Выбрать главу

Реальность и тут оказалась куда грубее и проще, чем «грезилось» Грину. Он не годился для террористической деятельности, путем которой эсеры в старых народовольческих традициях пытались решить проблему построения социально справедливого общества, хотя весь этот «бомбизм» и «теракты», увы, действительно были, как выяснилось, не более чем романтическими играми по сравнению с морем крови, пролитым в России несколько позже. Тема революционного насилия, убийства, в ее моральном аспекте, определяемом мыслью о драгоценности каждой человеческой жизни («мельчайшей пылинки всего живого», если воспользоваться словами раннего Маяковского), стала центральной темой таких рассказов Грина, как «Марат», «Маленький заговор», «Карнавал», а в «Карантине» приобрела отчетливо автобиографический характер.

Кратковременная (меньше года) связь Грина с эсерством имела для него тяжелейшие и длительные последствия: почти два года заключения в севастопольской тюрьме; затем недолгое пребывание на свободе по царской амнистии; новый арест, когда после поражения первой русской революции стали хватать всех амнистированных; петербургские Кресты; высылка в Тобольскую губернию под надзор полиции на четыре года; побег и нелегальное проживание в Петербурге; арест по доносу и выдворение в крошечный городок Пинегу Архангельской губернии на два года…

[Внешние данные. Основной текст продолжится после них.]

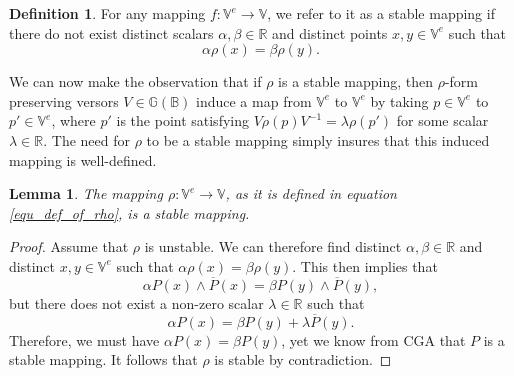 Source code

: \documentclass{birkjour}
\newtheorem{lem}[thm]{Lemma}
\theoremstyle{definition}
\newtheorem{defn}[thm]{Definition}
\theoremstyle{remark}
\numberwithin{equation}{section}
\newcommand{\G}{\mathbb{G}}
\newcommand{\V}{\mathbb{V}}
\newcommand{\R}{\mathbb{R}}
\newcommand{\B}{\mathbb{B}}
\begin{document}
\begin{defn}\label{def_stable_mapping}
For any mapping $f:\V^e\to\V$, we refer to it as a stable mapping
if there do not exist distinct scalars $\alpha,\beta\in\R$ and
distinct points $x,y\in\V^e$ such that
\begin{equation}
\alpha\rho(x)=\beta\rho(y).
\end{equation}
\end{defn}

We can now make the observation that if $\rho$ is a stable mapping,
then $\rho$-form preserving versors $V\in\G(\B)$ induce a map from $\V^e$ to $\V^e$ by
taking $p\in\V^e$ to $p'\in\V^e$, where $p'$ is the point satisfying
$V\rho(p)V^{-1}=\lambda\rho(p')$ for some scalar $\lambda\in\R$.
The need for $\rho$ to be a stable mapping simply insures that this
induced mapping is well-defined.

\begin{lem}
The mapping $\rho:\V^e\to\V$, as it is defined in equation \eqref{equ_def_of_rho},
is a stable mapping.
\end{lem}
\begin{proof}
Assume that $\rho$ is unstable.  We can therefore find distinct $\alpha,\beta\in\R$ and distinct $x,y\in\V^e$
such that $\alpha\rho(x)=\beta\rho(y)$.  This then implies that
\begin{equation}
\alpha P(x)\wedge\overline{P}(x) = \beta P(y)\wedge\overline{P}(y),
\end{equation}
but there does not exist a non-zero scalar $\lambda\in\R$ such that
\begin{equation}
\alpha P(x) = \beta P(y) + \lambda\overline{P}(y).
\end{equation}
Therefore, we must have $\alpha P(x)=\beta P(y)$, yet we know
from CGA that $P$ is a stable mapping.  It follows that $\rho$ is stable by contradiction.
\end{proof}
\end{document}
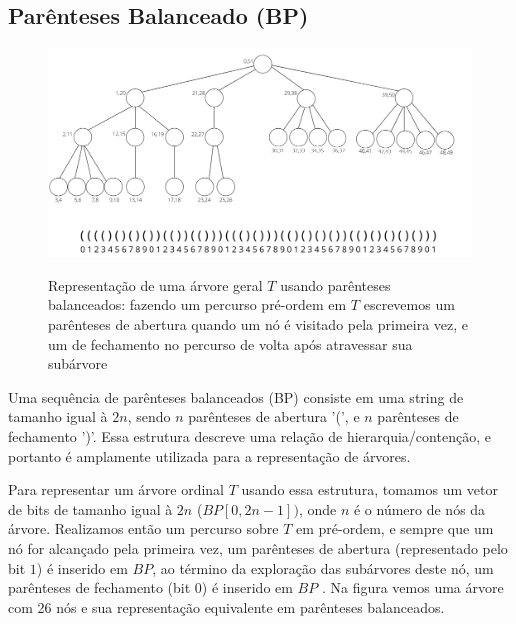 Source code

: \subsection{Parênteses Balanceado (BP)}\label{sec:sec-parenthesis-balanceados}
\begin{figure}[!ht]
\centering
  \caption[Representação de árvores com parênteses balanceados]{Representação de uma árvore geral $T$ usando parênteses balanceados: fazendo um percurso pré-ordem em $T$ escrevemos um parênteses de abertura quando um nó é visitado pela primeira vez, e um de fechamento no percurso de volta após atravessar sua subárvore \citep{paper-succint-representation-of-balanced-parentheses}}
  \includegraphics[width=\columnwidth]{images/arvore_geral.png}
  \label{fig:parenthesis-representation}
\end{figure}
Uma sequência de parênteses balanceados (BP) consiste em uma string de tamanho igual à $2n$, sendo $n$ parênteses de abertura '(', e $n$ parênteses de fechamento ')'. Essa estrutura descreve uma relação de hierarquia/contenção, e portanto é amplamente utilizada para a representação de árvores.

Para representar um árvore ordinal $T$ usando essa estrutura, tomamos um vetor de bits de tamanho igual à $2n$ ($BP[0,2n-1])$, onde $n$ é o número de nós da árvore. Realizamos então um percurso sobre $T$ em pré-ordem, e sempre que um nó for alcançado pela primeira vez, um parênteses de abertura (representado pelo bit $1$) é inserido em $BP$, ao término da exploração das subárvores deste nó, um parênteses de fechamento (bit $0$) é inserido em $BP$ \citep{paper-succint-trees-in-practice}.  Na figura  vemos uma árvore com 26 nós e sua representação equivalente em parênteses balanceados.


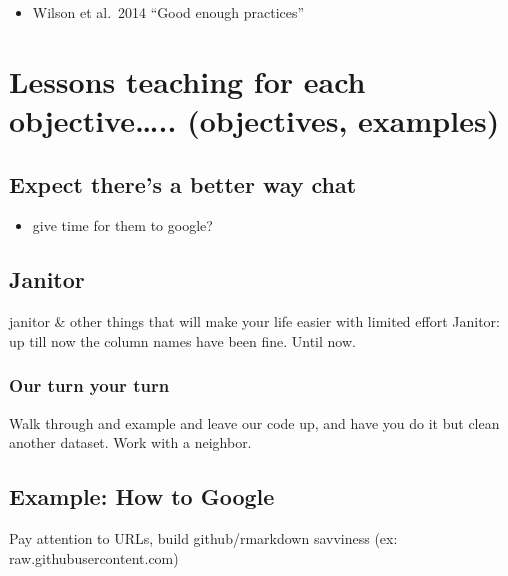 \documentclass[]{book}
\providecommand{\tightlist}{%
  \setlength{\itemsep}{0pt}\setlength{\parskip}{0pt}}
\begin{document}
\begin{itemize}
\tightlist
\item
  Wilson et al.~2014 ``Good enough practices''
\end{itemize}

\hypertarget{lessons-teaching-for-each-objective..-objectives-examples}{%
\section{Lessons teaching for each objective\ldots{}.. (objectives, examples)}\label{lessons-teaching-for-each-objective..-objectives-examples}}

\hypertarget{expect-theres-a-better-way-chat}{%
\subsection{Expect there's a better way chat}\label{expect-theres-a-better-way-chat}}

\begin{itemize}
\tightlist
\item
  give time for them to google?
\end{itemize}

\hypertarget{janitor}{%
\subsection{Janitor}\label{janitor}}

janitor \& other things that will make your life easier with limited effort
Janitor: up till now the column names have been fine. Until now.

\hypertarget{our-turn-your-turn}{%
\subsubsection{Our turn your turn}\label{our-turn-your-turn}}

Walk through and example and leave our code up, and have you do it but clean another dataset. Work with a neighbor.

\hypertarget{example-how-to-google}{%
\subsection{Example: How to Google}\label{example-how-to-google}}

Pay attention to URLs, build github/rmarkdown savviness (ex: raw.githubusercontent.com)
\end{document}
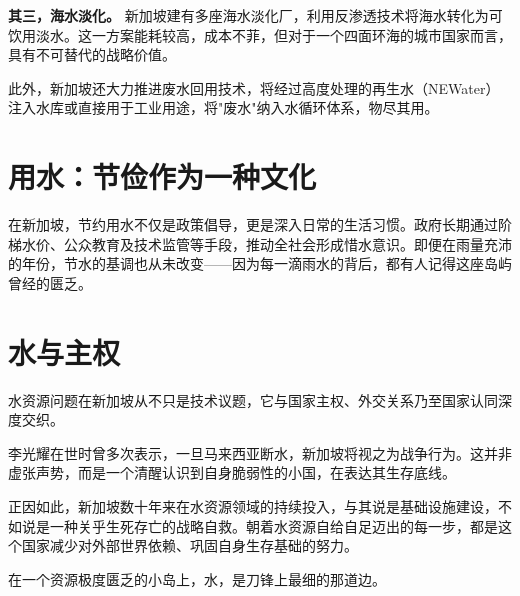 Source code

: \textbf{其三，海水淡化。} 新加坡建有多座海水淡化厂，利用反渗透技术将海水转化为可饮用淡水。这一方案能耗较高，成本不菲，但对于一个四面环海的城市国家而言，具有不可替代的战略价值。

此外，新加坡还大力推进废水回用技术，将经过高度处理的再生水（NEWater）注入水库或直接用于工业用途，将"废水"纳入水循环体系，物尽其用。

\section{用水：节俭作为一种文化}

在新加坡，节约用水不仅是政策倡导，更是深入日常的生活习惯。政府长期通过阶梯水价、公众教育及技术监管等手段，推动全社会形成惜水意识。即便在雨量充沛的年份，节水的基调也从未改变——因为每一滴雨水的背后，都有人记得这座岛屿曾经的匮乏。

\section{水与主权}

水资源问题在新加坡从不只是技术议题，它与国家主权、外交关系乃至国家认同深度交织。

李光耀在世时曾多次表示，一旦马来西亚断水，新加坡将视之为战争行为。这并非虚张声势，而是一个清醒认识到自身脆弱性的小国，在表达其生存底线。

正因如此，新加坡数十年来在水资源领域的持续投入，与其说是基础设施建设，不如说是一种关乎生死存亡的战略自救。朝着水资源自给自足迈出的每一步，都是这个国家减少对外部世界依赖、巩固自身生存基础的努力。

在一个资源极度匮乏的小岛上，水，是刀锋上最细的那道边。
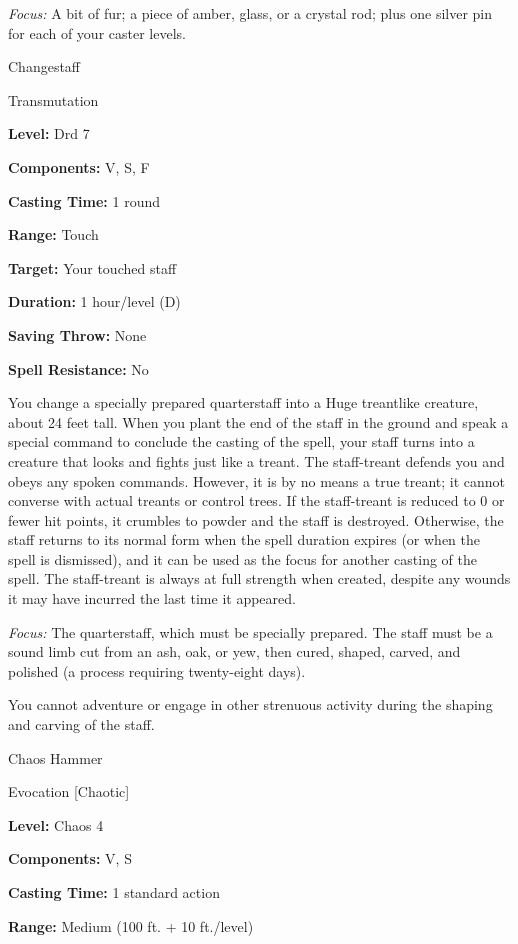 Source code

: \documentclass{article}
\begin{document}
\textit{Focus: }A bit of fur; a piece of amber, glass, or a crystal rod; plus one 
silver pin for each of your caster levels.

\vspace{12pt}
Changestaff

Transmutation

\textbf{Level:} Drd 7

\textbf{Components:} V, S, F

\textbf{Casting Time:} 1 round

\textbf{Range:} Touch

\textbf{Target:} Your touched staff

\textbf{Duration:} 1 hour/level (D)

\textbf{Saving Throw:} None

\textbf{Spell Resistance:} No

You change a specially prepared quarterstaff into a Huge treantlike creature, about 
24 feet tall. When you plant the end of the staff in the ground and speak a special 
command to conclude the casting of the spell, your staff turns into a creature 
that looks and fights just like a treant. The staff-treant defends you and obeys 
any spoken commands. However, it is by no means a true treant; it cannot converse 
with actual treants or control trees. If the staff-treant is reduced to 0 or fewer 
hit points, it crumbles to powder and the staff is destroyed. Otherwise, the staff 
returns to its normal form when the spell duration expires (or when the spell is 
dismissed), and it can be used as the focus for another casting of the spell. The 
staff-treant is always at full strength when created, despite any wounds it may 
have incurred the last time it appeared.

\textit{Focus: }The quarterstaff, which must be specially prepared. The staff must 
be a sound limb cut from an ash, oak, or yew, then cured, shaped, carved, and polished 
(a process requiring twenty-eight days).

You cannot adventure or engage in other strenuous activity during the shaping and 
carving of the staff.

\vspace{12pt}
Chaos Hammer

Evocation [Chaotic]

\textbf{Level:} Chaos 4

\textbf{Components:} V, S

\textbf{Casting Time:} 1 standard action

\textbf{Range: }Medium (100 ft. + 10 ft./level)
\end{document}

Новая высылка произошла в 1910-м. Между тем четыре года, проведенные Грином к этому времени под чужим именем, стали годами его литературной профессионализации и полного разрыва с прошлым. Уже в 1906 г. он утверждал в письме на имя министра внутренних дел, что «после амнистии не имел ничего общего ни с революцией, ни с оппозиционной деятельностью», а в 1910-м изъяснялся в идентичном документе еще более определенно: «…в миросозерцании моем произошел полный переворот, заставивший меня резко и категорически уклониться от всяких сношений с политическими кружками… Произведения мои, художественные по существу, содержат в себе лишь общие психологические концепции и символы и лишены каких бы то ни было тенденций».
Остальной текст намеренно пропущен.